Постепенно на Правобережной Украине рос интерес ко всему, что шло из центральных земель Речи Посполитой, однако проходивший вплоть до конца XVII в. процесс полонизации столкнулся с сопротивлением, главным образом в среде мелкой шляхты (которую никак нельзя назвать малой, поскольку ее численность, хотя и не поддается точному установлению, была огромной)27.

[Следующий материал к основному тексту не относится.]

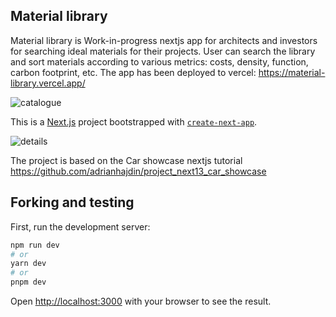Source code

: ## Material library
Material library is Work-in-progress nextjs app for architects and investors for searching ideal materials for their projects. User can search the library and sort materials according to various metrics: costs, density, function, carbon footprint, etc.
The app has been deployed to vercel: https://material-library.vercel.app/


![catalogue](https://github.com/Curiosit/material-library/assets/17218693/266329d6-667b-41f4-b85d-2bb977b8c73f)


This is a [Next.js](https://nextjs.org/) project bootstrapped with [`create-next-app`](https://github.com/vercel/next.js/tree/canary/packages/create-next-app).

![details](https://github.com/Curiosit/material-library/assets/17218693/510ba5f0-1a1b-4fba-b2e3-cf94c86d5a79)



The project is based on the Car showcase nextjs tutorial https://github.com/adrianhajdin/project_next13_car_showcase

## Forking and testing
First, run the development server:

```bash
npm run dev
# or
yarn dev
# or
pnpm dev
```
Open [http://localhost:3000](http://localhost:3000) with your browser to see the result.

Эволюция шляхетского сословия Польши, уже к концу XIV в. пользовавшегося на региональном уровне определенной автономией, что нашло в скором времени выражение в создании сеймиков, привела к формированию модели, крайне привлекательной для элит Великого княжества Литовского (ВКЛ), т.е. в том числе и Украины. Символично, что 47 великих родов ВКЛ уже во время подписания унии в Городло в 1413 г. были «приняты в круг своих» Речи Посполитой благодаря переходу в католическую веру. В 1432 г. князем Сигизмундом (Жигимонтом) Кейстутовичем это право было закреплено за «всеми князьями, шляхтичами и боярами Руси» независимо от их вероисповедания. Однако нечеткая формулировка способствовала со временем формированию образа идеального внутреннего единства, основанного на принципе шляхетского братства. И хотя этот принцип касался лишь наиболее состоятельной шляхты, умевшей писать и читать, польские, литовские и украинские историки из века в век вплоть до наших дней продолжают экстраполировать его на всю шляхту.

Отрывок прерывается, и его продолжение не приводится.